> [Required action]: From the listing below, copy every line with the word "type".

╭─ Input material

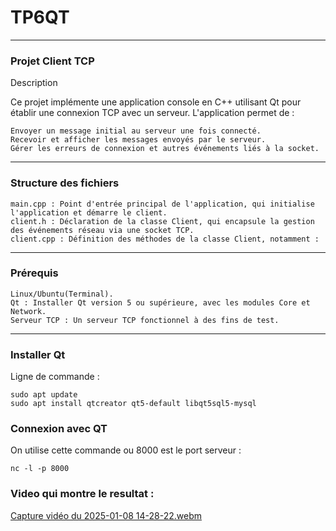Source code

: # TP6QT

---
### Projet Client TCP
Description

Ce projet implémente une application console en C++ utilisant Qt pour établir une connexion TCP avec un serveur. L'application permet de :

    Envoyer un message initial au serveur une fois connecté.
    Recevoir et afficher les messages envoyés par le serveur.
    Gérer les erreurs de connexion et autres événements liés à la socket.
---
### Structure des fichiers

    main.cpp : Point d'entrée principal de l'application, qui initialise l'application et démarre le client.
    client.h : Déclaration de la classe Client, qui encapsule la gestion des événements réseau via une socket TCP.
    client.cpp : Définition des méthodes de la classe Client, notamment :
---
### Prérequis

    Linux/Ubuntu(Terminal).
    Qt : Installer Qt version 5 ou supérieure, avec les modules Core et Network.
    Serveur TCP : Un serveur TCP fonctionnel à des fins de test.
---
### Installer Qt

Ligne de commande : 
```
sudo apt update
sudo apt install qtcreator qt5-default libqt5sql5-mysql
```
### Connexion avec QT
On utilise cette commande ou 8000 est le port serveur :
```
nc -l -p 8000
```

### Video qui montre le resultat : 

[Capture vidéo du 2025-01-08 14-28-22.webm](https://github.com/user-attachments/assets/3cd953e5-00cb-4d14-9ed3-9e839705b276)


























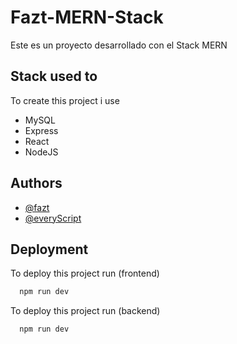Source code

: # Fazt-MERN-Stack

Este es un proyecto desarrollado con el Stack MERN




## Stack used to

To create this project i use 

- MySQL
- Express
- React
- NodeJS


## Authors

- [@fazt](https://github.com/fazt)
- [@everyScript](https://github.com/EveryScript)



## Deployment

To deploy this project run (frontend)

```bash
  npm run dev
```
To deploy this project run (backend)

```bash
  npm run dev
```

╰─
╭─ Input material

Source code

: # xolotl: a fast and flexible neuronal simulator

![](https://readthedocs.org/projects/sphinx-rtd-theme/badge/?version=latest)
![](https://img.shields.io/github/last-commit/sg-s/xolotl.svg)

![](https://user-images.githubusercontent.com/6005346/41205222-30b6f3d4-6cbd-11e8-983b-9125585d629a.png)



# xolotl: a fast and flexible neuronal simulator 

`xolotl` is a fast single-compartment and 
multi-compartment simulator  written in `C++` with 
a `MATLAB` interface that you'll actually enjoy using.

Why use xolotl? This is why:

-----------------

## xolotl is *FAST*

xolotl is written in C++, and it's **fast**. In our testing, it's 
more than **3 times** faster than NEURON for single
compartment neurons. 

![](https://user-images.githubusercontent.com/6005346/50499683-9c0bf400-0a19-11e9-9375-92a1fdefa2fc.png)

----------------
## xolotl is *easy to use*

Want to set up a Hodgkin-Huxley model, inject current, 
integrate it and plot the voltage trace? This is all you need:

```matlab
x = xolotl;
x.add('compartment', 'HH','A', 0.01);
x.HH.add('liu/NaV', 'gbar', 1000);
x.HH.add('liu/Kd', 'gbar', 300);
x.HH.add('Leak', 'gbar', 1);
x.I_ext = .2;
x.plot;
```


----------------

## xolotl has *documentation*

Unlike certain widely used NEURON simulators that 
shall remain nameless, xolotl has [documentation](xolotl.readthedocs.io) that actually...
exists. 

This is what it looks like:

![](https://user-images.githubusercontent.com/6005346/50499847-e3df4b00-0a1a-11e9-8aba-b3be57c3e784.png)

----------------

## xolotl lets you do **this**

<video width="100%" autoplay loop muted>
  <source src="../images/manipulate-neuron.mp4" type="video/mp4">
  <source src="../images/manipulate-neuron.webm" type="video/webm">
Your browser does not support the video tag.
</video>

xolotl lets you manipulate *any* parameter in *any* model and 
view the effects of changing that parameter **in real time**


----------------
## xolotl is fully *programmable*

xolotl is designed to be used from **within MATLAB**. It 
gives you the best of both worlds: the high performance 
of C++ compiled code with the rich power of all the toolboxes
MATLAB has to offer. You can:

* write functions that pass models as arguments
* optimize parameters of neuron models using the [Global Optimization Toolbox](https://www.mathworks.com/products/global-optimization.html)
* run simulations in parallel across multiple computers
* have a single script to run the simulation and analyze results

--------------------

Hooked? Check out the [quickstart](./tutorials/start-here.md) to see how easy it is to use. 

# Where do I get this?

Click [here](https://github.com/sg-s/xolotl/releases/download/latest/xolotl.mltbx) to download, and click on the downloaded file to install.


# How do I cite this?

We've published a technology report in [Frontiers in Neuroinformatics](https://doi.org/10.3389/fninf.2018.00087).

╰─

> [Your response]:
  <source src="../images/manipulate-neuron.mp4" type="video/mp4">
  <source src="../images/manipulate-neuron.webm" type="video/webm">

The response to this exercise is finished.